Der Kläger beantragt,
Der Beklagte beantragt,
die Revision zurückzuweisen.
Zwar habe Herr G sowohl bei seiner Entscheidung wie auch bei der Entscheidung im Berufungsverfahren mitgewirkt, doch könne daraus nicht auf einen Verfahrensfehler geschlossen werden. Im Berufungsrechtszug sei in erster Linie das sozialgerichtliche Urteil und nur indirekt sein – des Beklagten – Bescheid überprüft worden. Im übrigen habe Herr G in beiden Gremien in amtlicher Eigenschaft mitgewirkt, so daß davon auszugehen sei, daß seine Einflußnahme auf die Entscheidungen an den Interessen des Gemeinwohls orientiert gewesen sei. Seine Mitwirkung am Berufungsurteil lasse nicht erkennen, daß er in irgendeiner Weise Interessen der Krankenkassen vertreten bzw die von ihm mitzuverantwortende Verwaltungsentscheidung besonders nachhaltig verteidigt habe.

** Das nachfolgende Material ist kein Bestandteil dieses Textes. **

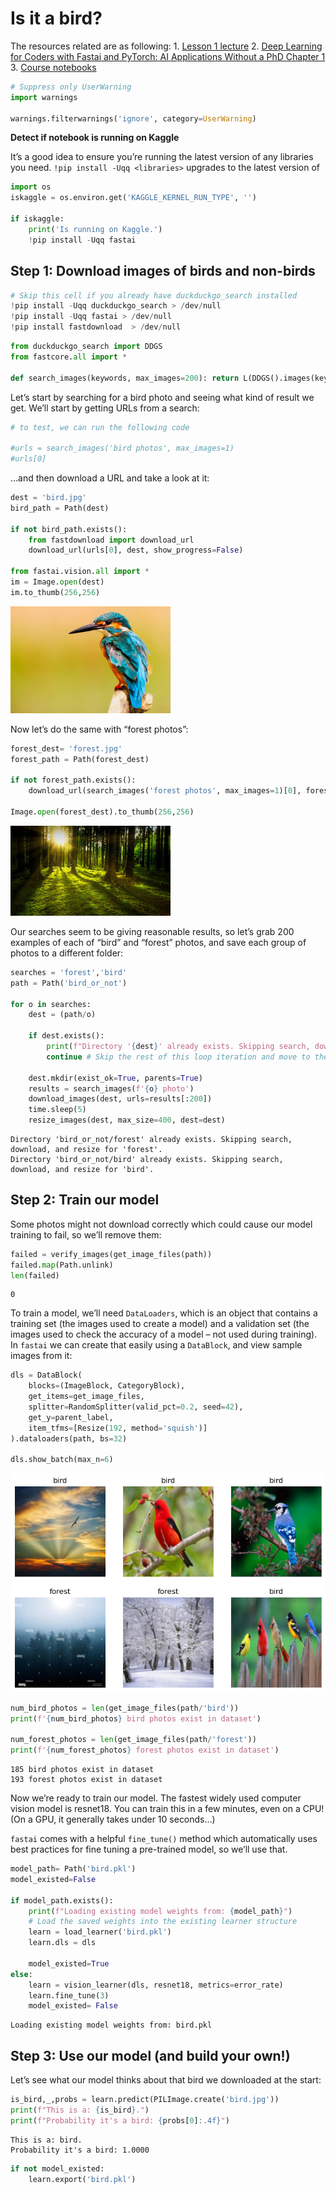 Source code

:# Is it a bird?


<!-- WARNING: THIS FILE WAS AUTOGENERATED! DO NOT EDIT! -->

The resources related are as following: 1. [Lesson 1
lecture](https://www.youtube.com/watch?v=8SF_h3xF3cE) 2. [Deep Learning
for Coders with Fastai and PyTorch: AI Applications Without a PhD
Chapter
1](https://github.com/fastai/fastbook/blob/master/01_intro.ipynb) 3.
[Course
notebooks](https://github.com/fastai/course22/blob/master/00-is-it-a-bird-creating-a-model-from-your-own-data.ipynb)

``` python
# Suppress only UserWarning
import warnings

warnings.filterwarnings('ignore', category=UserWarning)
```

**Detect if notebook is running on Kaggle**

It’s a good idea to ensure you’re running the latest version of any
libraries you need. `!pip install -Uqq <libraries>` upgrades to the
latest version of <libraries>

``` python
import os
iskaggle = os.environ.get('KAGGLE_KERNEL_RUN_TYPE', '')

if iskaggle:
    print('Is running on Kaggle.')
    !pip install -Uqq fastai
```

## Step 1: Download images of birds and non-birds

``` python
# Skip this cell if you already have duckduckgo_search installed
!pip install -Uqq duckduckgo_search > /dev/null
!pip install -Uqq fastai > /dev/null
!pip install fastdownload  > /dev/null
```

``` python
from duckduckgo_search import DDGS 
from fastcore.all import *

def search_images(keywords, max_images=200): return L(DDGS().images(keywords, max_results=max_images)).itemgot('image')
```

Let’s start by searching for a bird photo and seeing what kind of result
we get. We’ll start by getting URLs from a search:

``` python
# to test, we can run the following code

#urls = search_images('bird photos', max_images=1)
#urls[0]
```

…and then download a URL and take a look at it:

``` python
dest = 'bird.jpg'
bird_path = Path(dest)

if not bird_path.exists():
    from fastdownload import download_url
    download_url(urls[0], dest, show_progress=False)

from fastai.vision.all import *
im = Image.open(dest)
im.to_thumb(256,256)
```

![](00-is-it-a-bird-creating-a-model-from-your-own-data_files/figure-commonmark/cell-7-output-1.png)

Now let’s do the same with “forest photos”:

``` python
forest_dest= 'forest.jpg'
forest_path = Path(forest_dest)

if not forest_path.exists():
    download_url(search_images('forest photos', max_images=1)[0], forest_dest, show_progress=False)
    
Image.open(forest_dest).to_thumb(256,256)
```

![](00-is-it-a-bird-creating-a-model-from-your-own-data_files/figure-commonmark/cell-8-output-1.png)

Our searches seem to be giving reasonable results, so let’s grab 200
examples of each of “bird” and “forest” photos, and save each group of
photos to a different folder:

``` python
searches = 'forest','bird'
path = Path('bird_or_not')

for o in searches:
    dest = (path/o)

    if dest.exists():
        print(f"Directory '{dest}' already exists. Skipping search, download, and resize for '{o}'.")
        continue # Skip the rest of this loop iteration and move to the next search term
        
    dest.mkdir(exist_ok=True, parents=True)
    results = search_images(f'{o} photo')
    download_images(dest, urls=results[:200])
    time.sleep(5)
    resize_images(dest, max_size=400, dest=dest)
```

    Directory 'bird_or_not/forest' already exists. Skipping search, download, and resize for 'forest'.
    Directory 'bird_or_not/bird' already exists. Skipping search, download, and resize for 'bird'.

## Step 2: Train our model

Some photos might not download correctly which could cause our model
training to fail, so we’ll remove them:

``` python
failed = verify_images(get_image_files(path))
failed.map(Path.unlink)
len(failed)
```

    0

To train a model, we’ll need `DataLoaders`, which is an object that
contains a training set (the images used to create a model) and a
validation set (the images used to check the accuracy of a model – not
used during training). In `fastai` we can create that easily using a
`DataBlock`, and view sample images from it:

``` python
dls = DataBlock(
    blocks=(ImageBlock, CategoryBlock), 
    get_items=get_image_files, 
    splitter=RandomSplitter(valid_pct=0.2, seed=42),
    get_y=parent_label,
    item_tfms=[Resize(192, method='squish')]
).dataloaders(path, bs=32)

dls.show_batch(max_n=6)
```

![](00-is-it-a-bird-creating-a-model-from-your-own-data_files/figure-commonmark/cell-11-output-1.png)

``` python
num_bird_photos = len(get_image_files(path/'bird'))
print(f'{num_bird_photos} bird photos exist in dataset')

num_forest_photos = len(get_image_files(path/'forest'))
print(f'{num_forest_photos} forest photos exist in dataset')
```

    185 bird photos exist in dataset
    193 forest photos exist in dataset

Now we’re ready to train our model. The fastest widely used computer
vision model is resnet18. You can train this in a few minutes, even on a
CPU! (On a GPU, it generally takes under 10 seconds…)

`fastai` comes with a helpful `fine_tune()` method which automatically
uses best practices for fine tuning a pre-trained model, so we’ll use
that.

``` python
model_path= Path('bird.pkl')
model_existed=False

if model_path.exists():
    print(f"Loading existing model weights from: {model_path}")
    # Load the saved weights into the existing learner structure
    learn = load_learner('bird.pkl')    
    learn.dls = dls
        
    model_existed=True
else:
    learn = vision_learner(dls, resnet18, metrics=error_rate)
    learn.fine_tune(3)
    model_existed= False
```

    Loading existing model weights from: bird.pkl

## Step 3: Use our model (and build your own!)

Let’s see what our model thinks about that bird we downloaded at the
start:

``` python
is_bird,_,probs = learn.predict(PILImage.create('bird.jpg'))
print(f"This is a: {is_bird}.")
print(f"Probability it's a bird: {probs[0]:.4f}")
```

<style>
    /* Turns off some styling */
    progress {
        /* gets rid of default border in Firefox and Opera. */
        border: none;
        /* Needs to be in here for Safari polyfill so background images work as expected. */
        background-size: auto;
    }
    progress:not([value]), progress:not([value])::-webkit-progress-bar {
        background: repeating-linear-gradient(45deg, #7e7e7e, #7e7e7e 10px, #5c5c5c 10px, #5c5c5c 20px);
    }
    .progress-bar-interrupted, .progress-bar-interrupted::-webkit-progress-bar {
        background: #F44336;
    }
</style>

    This is a: bird.
    Probability it's a bird: 1.0000

``` python
if not model_existed:
    learn.export('bird.pkl')
```

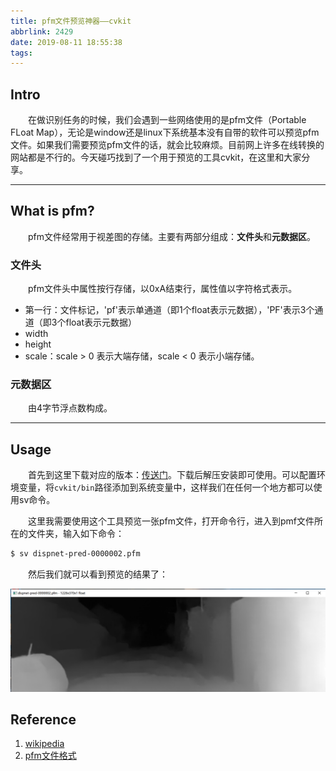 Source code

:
 ```yaml
---
title: pfm文件预览神器——cvkit
abbrlink: 2429
date: 2019-08-11 18:55:38
tags:
---
```


## Intro

&emsp;&emsp;在做识别任务的时候，我们会遇到一些网络使用的是pfm文件（Portable FLoat Map），无论是window还是linux下系统基本没有自带的软件可以预览pfm文件。如果我们需要预览pfm文件的话，就会比较麻烦。目前网上许多在线转换的网站都是不行的。今天碰巧找到了一个用于预览的工具cvkit，在这里和大家分享。

<!-- more -->

---

## What is pfm?

&emsp;&emsp;pfm文件经常用于视差图的存储。主要有两部分组成：**文件头**和**元数据区**。

### 文件头

&emsp;&emsp;pfm文件头中属性按行存储，以0xA结束行，属性值以字符格式表示。

+ 第一行：文件标记，'pf'表示单通道（即1个float表示元数据），'PF'表示3个通道（即3个float表示元数据）
+ width
+ height
+ scale：scale > 0 表示大端存储，scale < 0 表示小端存储。

### 元数据区

&emsp;&emsp;由4字节浮点数构成。

---

## Usage

&emsp;&emsp;首先到这里下载对应的版本：[传送门](http://vision.middlebury.edu/stereo/code/)。下载后解压安装即可使用。可以配置环境变量，将`cvkit/bin`路径添加到系统变量中，这样我们在任何一个地方都可以使用sv命令。

&emsp;&emsp;这里我需要使用这个工具预览一张pfm文件，打开命令行，进入到pmf文件所在的文件夹，输入如下命令：

```bash
$ sv dispnet-pred-0000002.pfm
```

&emsp;&emsp;然后我们就可以看到预览的结果了：

![pfm文件预览](/images/pfm_preview.png)

## Reference

1. [wikipedia](http://fileformats.archiveteam.org/wiki/PFM)
2. [pfm文件格式](https://blog.csdn.net/dragondog/article/details/81433511)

Die Beigeladene hält jedenfalls die Revisionsrüge unzureichender Sachaufklärung für nicht gerechtfertigt.
II
Die Revision des Klägers hat iS der Zurückverweisung Erfolg (§ 170 Abs 2 Satz 2 Sozialgerichtsgesetzes ≪SGG≫).
Die Besetzung der Richterbank des LSG hat nicht den gesetzlichen Vorschriften entsprochen (§ 202 SGG iVm § 551 Nr 1 Zivilprozeßordnung ≪ZPO≫). Dies hat der Kläger mit seiner Revision zutreffend gerügt (zur Rügepflicht vgl zB BSGE 72, 238, 239 = SozR 3-2500 § 15 Nr 3 S 24).

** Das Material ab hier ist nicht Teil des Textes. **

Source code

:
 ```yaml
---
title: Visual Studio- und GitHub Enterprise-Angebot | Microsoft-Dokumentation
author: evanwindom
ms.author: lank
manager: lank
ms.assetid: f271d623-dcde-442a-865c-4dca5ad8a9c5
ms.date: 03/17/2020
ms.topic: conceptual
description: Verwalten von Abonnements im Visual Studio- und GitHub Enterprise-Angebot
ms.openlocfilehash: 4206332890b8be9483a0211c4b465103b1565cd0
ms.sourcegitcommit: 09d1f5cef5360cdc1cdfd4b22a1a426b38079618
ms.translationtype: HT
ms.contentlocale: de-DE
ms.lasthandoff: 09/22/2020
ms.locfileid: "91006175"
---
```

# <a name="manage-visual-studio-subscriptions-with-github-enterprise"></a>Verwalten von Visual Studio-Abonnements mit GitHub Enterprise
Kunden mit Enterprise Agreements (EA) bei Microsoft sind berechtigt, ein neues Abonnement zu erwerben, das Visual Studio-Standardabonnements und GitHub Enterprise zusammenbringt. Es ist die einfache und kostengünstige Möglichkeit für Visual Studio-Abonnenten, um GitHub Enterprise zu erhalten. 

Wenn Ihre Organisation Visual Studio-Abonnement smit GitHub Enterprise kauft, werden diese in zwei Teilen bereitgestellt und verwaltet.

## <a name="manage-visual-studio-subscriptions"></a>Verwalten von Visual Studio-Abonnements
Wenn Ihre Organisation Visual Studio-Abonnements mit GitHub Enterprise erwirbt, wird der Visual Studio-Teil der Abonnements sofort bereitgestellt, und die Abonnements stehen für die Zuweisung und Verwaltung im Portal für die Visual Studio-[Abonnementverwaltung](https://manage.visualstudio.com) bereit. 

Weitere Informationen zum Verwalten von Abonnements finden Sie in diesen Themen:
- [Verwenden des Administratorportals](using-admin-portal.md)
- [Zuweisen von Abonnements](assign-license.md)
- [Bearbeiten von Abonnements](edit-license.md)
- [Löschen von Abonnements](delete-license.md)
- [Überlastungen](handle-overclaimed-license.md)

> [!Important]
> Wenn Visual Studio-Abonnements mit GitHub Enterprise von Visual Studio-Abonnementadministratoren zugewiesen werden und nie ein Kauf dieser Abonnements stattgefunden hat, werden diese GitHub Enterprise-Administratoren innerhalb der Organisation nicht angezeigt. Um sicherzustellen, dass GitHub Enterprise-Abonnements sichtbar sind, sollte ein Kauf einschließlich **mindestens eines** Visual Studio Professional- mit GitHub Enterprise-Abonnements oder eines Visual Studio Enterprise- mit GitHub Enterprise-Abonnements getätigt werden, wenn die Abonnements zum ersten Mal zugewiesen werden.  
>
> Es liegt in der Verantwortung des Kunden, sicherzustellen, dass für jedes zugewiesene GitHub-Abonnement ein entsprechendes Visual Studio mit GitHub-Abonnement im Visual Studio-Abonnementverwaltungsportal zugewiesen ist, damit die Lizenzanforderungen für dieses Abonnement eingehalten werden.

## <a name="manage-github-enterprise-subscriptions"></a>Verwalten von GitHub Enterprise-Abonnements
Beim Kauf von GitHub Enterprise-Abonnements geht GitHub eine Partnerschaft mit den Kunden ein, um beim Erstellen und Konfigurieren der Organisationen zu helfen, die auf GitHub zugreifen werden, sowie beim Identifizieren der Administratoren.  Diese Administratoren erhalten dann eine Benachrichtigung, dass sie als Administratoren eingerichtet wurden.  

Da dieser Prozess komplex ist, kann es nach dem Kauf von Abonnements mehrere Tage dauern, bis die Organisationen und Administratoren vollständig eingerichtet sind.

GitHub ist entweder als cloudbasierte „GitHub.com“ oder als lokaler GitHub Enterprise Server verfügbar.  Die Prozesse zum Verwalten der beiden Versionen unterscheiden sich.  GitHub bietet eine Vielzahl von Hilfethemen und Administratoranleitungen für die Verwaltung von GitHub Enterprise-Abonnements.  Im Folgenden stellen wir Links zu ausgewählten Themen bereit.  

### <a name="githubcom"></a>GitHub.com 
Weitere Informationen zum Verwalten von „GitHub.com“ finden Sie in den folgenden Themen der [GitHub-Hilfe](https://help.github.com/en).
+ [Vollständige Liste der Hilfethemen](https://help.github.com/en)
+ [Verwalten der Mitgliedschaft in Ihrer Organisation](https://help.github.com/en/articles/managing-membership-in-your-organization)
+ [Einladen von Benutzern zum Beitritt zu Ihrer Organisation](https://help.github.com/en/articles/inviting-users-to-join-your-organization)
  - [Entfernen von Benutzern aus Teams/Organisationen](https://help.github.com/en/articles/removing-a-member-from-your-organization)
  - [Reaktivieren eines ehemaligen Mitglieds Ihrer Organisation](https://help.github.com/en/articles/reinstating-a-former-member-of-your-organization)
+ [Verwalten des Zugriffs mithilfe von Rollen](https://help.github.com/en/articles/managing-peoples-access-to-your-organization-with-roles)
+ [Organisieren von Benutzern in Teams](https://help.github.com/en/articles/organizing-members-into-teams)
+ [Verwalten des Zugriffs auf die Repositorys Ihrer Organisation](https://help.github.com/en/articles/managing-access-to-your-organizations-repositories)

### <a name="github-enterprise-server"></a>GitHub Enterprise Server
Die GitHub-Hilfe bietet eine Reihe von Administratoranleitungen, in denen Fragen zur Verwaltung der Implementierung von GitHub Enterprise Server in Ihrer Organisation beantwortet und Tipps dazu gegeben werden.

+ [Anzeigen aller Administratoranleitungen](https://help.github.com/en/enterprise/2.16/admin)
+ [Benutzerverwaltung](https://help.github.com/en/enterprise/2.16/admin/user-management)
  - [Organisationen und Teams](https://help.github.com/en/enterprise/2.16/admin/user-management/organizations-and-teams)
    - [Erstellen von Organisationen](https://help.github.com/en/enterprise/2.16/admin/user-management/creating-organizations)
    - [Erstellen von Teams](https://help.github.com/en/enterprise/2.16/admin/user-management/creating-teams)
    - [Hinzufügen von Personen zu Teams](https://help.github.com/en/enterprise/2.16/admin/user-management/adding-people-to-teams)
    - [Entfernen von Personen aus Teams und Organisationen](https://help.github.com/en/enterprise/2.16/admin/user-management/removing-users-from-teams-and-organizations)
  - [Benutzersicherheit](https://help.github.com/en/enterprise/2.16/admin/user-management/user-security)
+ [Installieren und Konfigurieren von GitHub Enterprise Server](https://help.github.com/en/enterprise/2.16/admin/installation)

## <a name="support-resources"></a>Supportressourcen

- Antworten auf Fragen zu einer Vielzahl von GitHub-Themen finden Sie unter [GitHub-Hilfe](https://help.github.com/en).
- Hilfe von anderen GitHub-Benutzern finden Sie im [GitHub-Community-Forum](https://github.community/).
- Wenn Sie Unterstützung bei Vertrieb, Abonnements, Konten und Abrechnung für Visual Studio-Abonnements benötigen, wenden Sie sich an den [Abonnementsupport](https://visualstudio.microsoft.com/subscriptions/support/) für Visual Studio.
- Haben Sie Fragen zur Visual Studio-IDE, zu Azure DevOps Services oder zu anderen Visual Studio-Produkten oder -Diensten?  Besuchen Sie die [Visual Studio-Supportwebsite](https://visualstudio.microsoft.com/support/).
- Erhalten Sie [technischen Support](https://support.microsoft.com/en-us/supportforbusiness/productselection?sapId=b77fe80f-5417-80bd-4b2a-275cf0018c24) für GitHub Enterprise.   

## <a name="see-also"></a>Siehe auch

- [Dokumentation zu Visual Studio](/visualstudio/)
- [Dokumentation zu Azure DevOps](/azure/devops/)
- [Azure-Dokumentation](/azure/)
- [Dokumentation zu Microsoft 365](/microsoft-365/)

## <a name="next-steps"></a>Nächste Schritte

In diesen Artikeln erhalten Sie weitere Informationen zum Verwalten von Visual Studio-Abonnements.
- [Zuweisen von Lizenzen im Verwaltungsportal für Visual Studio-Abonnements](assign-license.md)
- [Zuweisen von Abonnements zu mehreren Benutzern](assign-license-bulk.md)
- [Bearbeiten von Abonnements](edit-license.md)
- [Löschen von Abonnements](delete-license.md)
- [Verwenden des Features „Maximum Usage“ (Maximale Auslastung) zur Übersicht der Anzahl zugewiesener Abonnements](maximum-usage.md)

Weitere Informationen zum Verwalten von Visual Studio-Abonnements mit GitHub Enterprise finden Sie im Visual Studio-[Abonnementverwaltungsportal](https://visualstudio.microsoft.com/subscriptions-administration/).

Der ehrenamtliche Richter G hätte nach § 60 Abs 2 SGG an der Entscheidung des Berufungsgerichts nicht mitwirken dürfen. Nach dieser Vorschrift ist von der Ausübung des Amtes als Richter ausgeschlossen, wer bei dem vorausgegangenen Verwaltungsverfahren mitgewirkt hat. Herr G hat, wie sich aus dem in den Akten enthaltenen Widerspruchsbescheid des Beklagten vom 28. März 1996 ergibt, an der Entscheidung in der Sitzung vom 19. März 1996 mitgewirkt. Er war ebenfalls an der Entscheidung des Berufungsgerichts beteiligt, wie sich aus der vom Senat im Beschwerdeverfahren eingeholten Stellungnahme des Vorsitzenden des 5. Senats des LSG Baden-Württemberg vom 2. Februar 2000 ergibt. Daß Herr G bei der Beschlußfassung des Beklagten in „amtlicher Eigenschaft” mitgewirkt hat, ändert an seinem Ausschluß bei der gerichtlichen Überprüfung einer von ihm im Verwaltungsverfahren mitbeschlossenen Entscheidung nichts. Dasselbe gilt für den vom Beklagten angesprochenen Umstand, daß Herr G sowohl bei der Beschlußfassung des Beklagten wie bei derjenigen des Berufungssenates nur eine von mehreren zur Entscheidung berufenen Personen gewesen ist.
Auf der fehlerhaften Besetzung der Richterbank des LSG beruht das Berufungsurteil. Die nicht vorschriftsmäßige Besetzung des Gerichts stellt nach § 202 SGG iVm § 551 Nr 1 ZPO einen absoluten Revisionsgrund dar; es wird deshalb unwiderleglich vermutet, daß die Entscheidung auf der Gesetzesverletzung beruht. Dies führt zur Zurückverweisung des Rechtsstreits, weil der Senat nicht in der Sache selbst entscheiden kann (vgl § 170 Abs 1 und 2 SGG). Unter welchen Voraussetzungen das Revisionsgericht trotz eines auf einer Gesetzesverletzung beruhenden Berufungsurteils von einer Zurückverweisung absehen kann, bedarf hier keiner näheren Erörterung (vgl dazu zuletzt BSGE 82, 150, 156 = SozR 3-1500 § 60 Nr 4 S 19). Von einer Zurückverweisung kann jedenfalls nicht abgesehen werden, wenn der Erfolg des Revisionsführers im Rechtsstreits (auch) von der Richtigkeit der Tatsachenfeststellung durch das LSG abhängt und diese durch einen fehlerhaft besetzten Senat erfolgt ist. So liegen die Dinge hier, weil der Kläger im Berufungsrechtszug vorgetragen und unter Beweis gestellt hat, er habe die prothetische Versorgung des Unterkiefers der Patientin S. korrekt ausgeführt, so daß kein Schadensregreß gegen ihn festgesetzt werden dürfe.
Das Berufungsgericht wird bei seiner neuen Entscheidung auch über die Kosten des Revisionsverfahrens zu entscheiden haben.